3. The method for producing a graft polymerization type light stabilizer according to claim 2, characterized by comprising the steps of:

step 1, adding an intermediate 2,2,6, 6-tetramethyl-N- (4-vinyl phenyl) piperidine-4-amine, a polymerization catalyst and an auxiliary catalyst into a polymerization reaction kettle, then adding a proper amount of an organic solvent, and starting stirring;

and 2, replacing air with nitrogen, introducing nitrogen to increase the pressure in the reaction kettle, starting a heating system, raising the temperature to perform polymerization reaction, cooling and washing after a period of reaction, adding activated carbon into an organic layer after water separation for dehydration and decoloration, filtering to remove the activated carbon, and distilling the filtrate to obtain the graft polymerization type light stabilizer.

4. The method for preparing the graft polymerization type light stabilizer according to claim 3, wherein the intermediate 2,2,6, 6-tetramethyl-N- (4-vinylphenyl) piperidine-4-amine, the solvent, the catalyst and the auxiliary catalyst, and the activated carbon are fed in the mass ratio of: 1: 3-6: 0.005-0.015: 0.001-0.005: 0.008-0.012.
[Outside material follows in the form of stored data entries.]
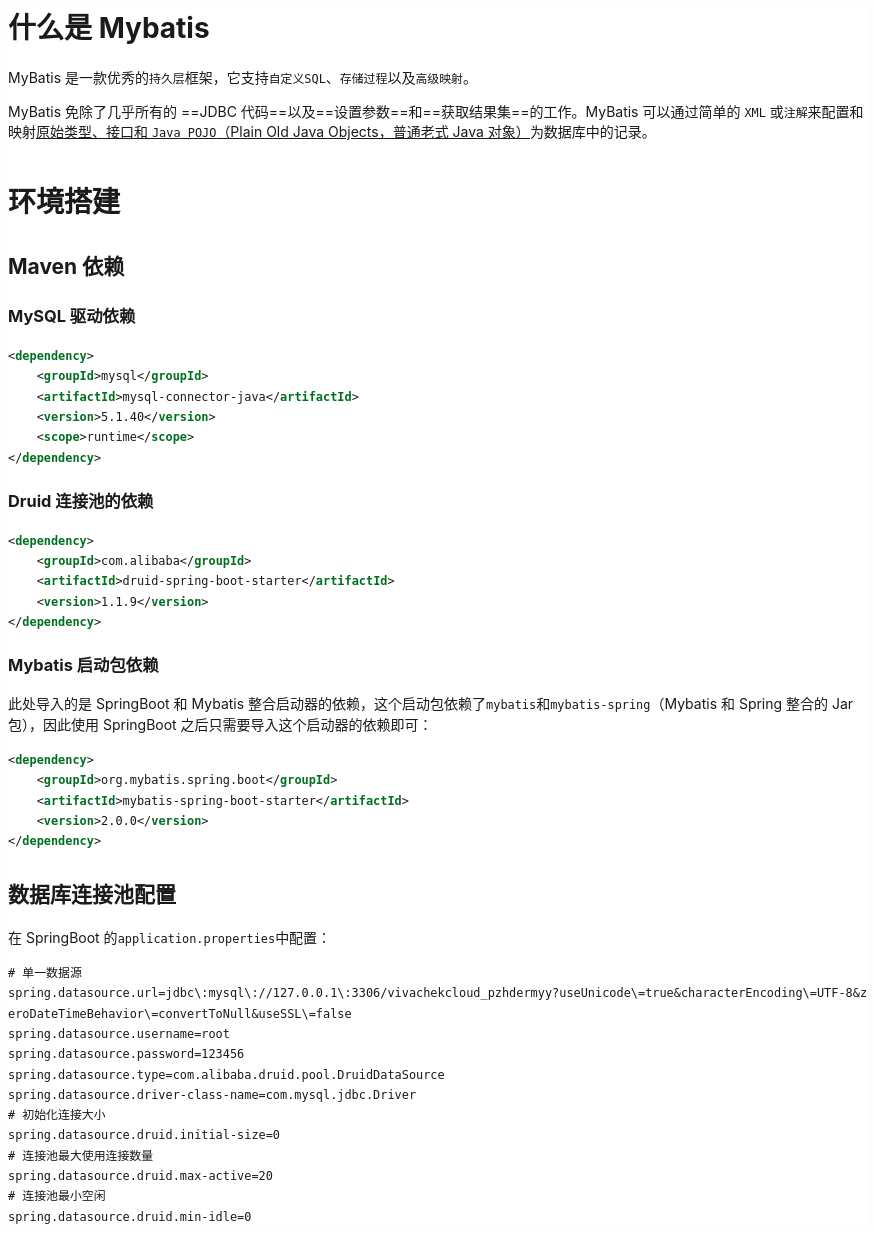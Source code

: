 # 什么是 Mybatis

MyBatis 是一款优秀的`持久层`框架，它支持`自定义SQL`、`存储过程`以及`高级映射`。

MyBatis 免除了几乎所有的 ==JDBC 代码==以及==设置参数==和==获取结果集==的工作。MyBatis 可以通过简单的 `XML` 或`注解`来配置和映射<u>原始类型、接口和 `Java POJO`（Plain Old Java Objects，普通老式 Java 对象）</u>为数据库中的记录。

# 环境搭建

## Maven 依赖

### MySQL 驱动依赖

```xml
<dependency>
    <groupId>mysql</groupId>
    <artifactId>mysql-connector-java</artifactId>
    <version>5.1.40</version>
    <scope>runtime</scope>
</dependency>
```

### Druid 连接池的依赖

```xml
<dependency>
    <groupId>com.alibaba</groupId>
    <artifactId>druid-spring-boot-starter</artifactId>
    <version>1.1.9</version>
</dependency>
```

### Mybatis 启动包依赖

此处导入的是 SpringBoot 和 Mybatis 整合启动器的依赖，这个启动包依赖了`mybatis`和`mybatis-spring`（Mybatis 和 Spring 整合的 Jar 包），因此使用 SpringBoot 之后只需要导入这个启动器的依赖即可：

```xml
<dependency>
    <groupId>org.mybatis.spring.boot</groupId>
    <artifactId>mybatis-spring-boot-starter</artifactId>
    <version>2.0.0</version>
</dependency>
```



## 数据库连接池配置

在 SpringBoot 的`application.properties`中配置：

```properties
# 单一数据源
spring.datasource.url=jdbc\:mysql\://127.0.0.1\:3306/vivachekcloud_pzhdermyy?useUnicode\=true&characterEncoding\=UTF-8&zeroDateTimeBehavior\=convertToNull&useSSL\=false
spring.datasource.username=root
spring.datasource.password=123456
spring.datasource.type=com.alibaba.druid.pool.DruidDataSource
spring.datasource.driver-class-name=com.mysql.jdbc.Driver
# 初始化连接大小
spring.datasource.druid.initial-size=0
# 连接池最大使用连接数量
spring.datasource.druid.max-active=20
# 连接池最小空闲
spring.datasource.druid.min-idle=0
```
5. The method for preparing a graft polymerization type light stabilizer according to claim 3, wherein the organic solvent used in the steps 1 and 2 is any one of xylene, toluene, DMF, and tetrahydrofuran.
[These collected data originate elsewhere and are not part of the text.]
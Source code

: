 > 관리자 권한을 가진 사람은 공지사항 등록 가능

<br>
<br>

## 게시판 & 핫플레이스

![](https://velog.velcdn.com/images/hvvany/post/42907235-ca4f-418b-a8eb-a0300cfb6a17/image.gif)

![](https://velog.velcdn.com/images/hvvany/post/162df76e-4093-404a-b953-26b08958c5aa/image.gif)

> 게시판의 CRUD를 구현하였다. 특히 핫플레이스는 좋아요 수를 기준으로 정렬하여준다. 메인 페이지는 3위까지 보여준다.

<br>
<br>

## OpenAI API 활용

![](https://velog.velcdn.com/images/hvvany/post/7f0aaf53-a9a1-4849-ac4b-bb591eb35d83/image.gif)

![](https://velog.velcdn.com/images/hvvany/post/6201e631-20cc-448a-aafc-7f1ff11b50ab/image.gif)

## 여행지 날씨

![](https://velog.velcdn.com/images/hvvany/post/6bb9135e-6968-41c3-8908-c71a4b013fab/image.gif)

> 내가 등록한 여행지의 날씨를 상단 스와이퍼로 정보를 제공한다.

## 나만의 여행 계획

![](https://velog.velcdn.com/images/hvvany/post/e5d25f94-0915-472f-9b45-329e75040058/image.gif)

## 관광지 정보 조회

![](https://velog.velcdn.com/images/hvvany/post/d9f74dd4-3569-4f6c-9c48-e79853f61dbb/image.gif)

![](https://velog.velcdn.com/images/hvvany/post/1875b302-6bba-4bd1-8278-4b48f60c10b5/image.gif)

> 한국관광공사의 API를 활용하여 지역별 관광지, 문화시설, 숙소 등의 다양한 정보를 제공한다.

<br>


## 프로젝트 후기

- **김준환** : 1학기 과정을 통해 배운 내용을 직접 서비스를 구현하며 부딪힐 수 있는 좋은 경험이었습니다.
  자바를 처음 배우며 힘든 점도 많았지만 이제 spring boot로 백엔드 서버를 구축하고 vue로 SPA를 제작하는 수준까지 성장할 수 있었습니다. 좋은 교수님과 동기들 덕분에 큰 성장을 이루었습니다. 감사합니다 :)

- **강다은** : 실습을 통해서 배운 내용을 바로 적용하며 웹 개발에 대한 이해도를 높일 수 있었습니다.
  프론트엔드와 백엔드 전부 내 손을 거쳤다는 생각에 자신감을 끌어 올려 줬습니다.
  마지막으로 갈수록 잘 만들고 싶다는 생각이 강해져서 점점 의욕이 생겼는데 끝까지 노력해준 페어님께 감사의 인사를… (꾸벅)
6. The method for preparing a graft polymerization type light stabilizer according to claim 3, wherein the polymerization catalyst in step 1 is any one of titanocene dichloride, zirconocene dichloride and titanium chloride/aluminum alkyl, and the auxiliary catalyst is any one of MAO, EAO and modified MMAO.
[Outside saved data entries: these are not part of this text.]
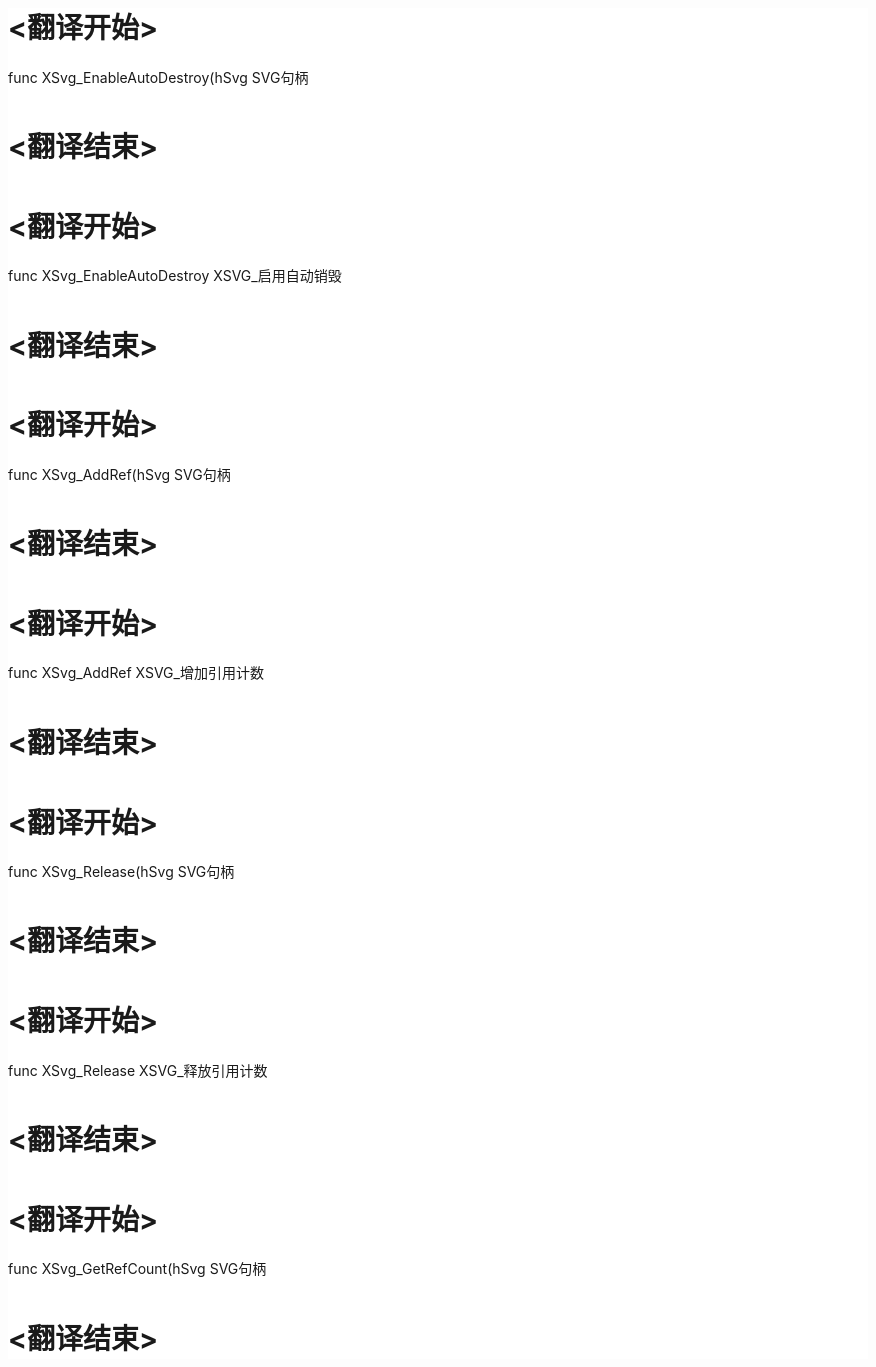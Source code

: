 # <翻译开始>
func XSvg_EnableAutoDestroy(hSvg
SVG句柄
# <翻译结束>

# <翻译开始>
func XSvg_EnableAutoDestroy
XSVG_启用自动销毁
# <翻译结束>


# <翻译开始>
func XSvg_AddRef(hSvg
SVG句柄
# <翻译结束>

# <翻译开始>
func XSvg_AddRef
XSVG_增加引用计数
# <翻译结束>


# <翻译开始>
func XSvg_Release(hSvg
SVG句柄
# <翻译结束>

# <翻译开始>
func XSvg_Release
XSVG_释放引用计数
# <翻译结束>


# <翻译开始>
func XSvg_GetRefCount(hSvg
SVG句柄
# <翻译结束>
7. The method for preparing a graft polymerization type light stabilizer as claimed in claim 3, wherein the polymerization temperature in step 2 is 120-180 ℃, the polymerization pressure is 1.0-4.0MPa, and the reaction time is 4-10 hours.

8. The process for producing a graft polymerization type light stabilizer according to claim 3, wherein the intermediate 2,2,6, 6-tetramethyl-N- (4-vinylphenyl) piperidin-4-amine of step 1 is produced by:

Adding p-bromostyrene into a reaction kettle, adding a proper amount of organic solvent and polymerization inhibitor, starting stirring to uniformly mix the p-bromostyrene and the polymerization inhibitor, controlling the temperature to be 50-80 ℃, dropwise adding 4-amino-2, 2,6, 6-tetramethylpiperidine, controlling the temperature to be 50-80 ℃, starting dropwise adding alkali liquor, keeping the temperature to be 80-110 ℃ after dropwise adding, reacting for 3-8 hours, washing with water after the reaction is finished, taking an organic layer after water is separated, and evaporating the solvent to dryness to obtain an intermediate 2,2,6, 6-tetramethyl-N- (4-vinylphenyl) piperidine-4-amine.

9. The method for preparing a graft polymerization type light stabilizer according to claim 3, wherein the materials of p-bromostyrene, 4-amino-2, 2,6, 6-tetramethylpiperidine, organic solvent, polymerization inhibitor and alkali are calculated according to the mass ratio: 1: 0.868-1.02: 2-5: 0.005-0.01: 0.22-0.44.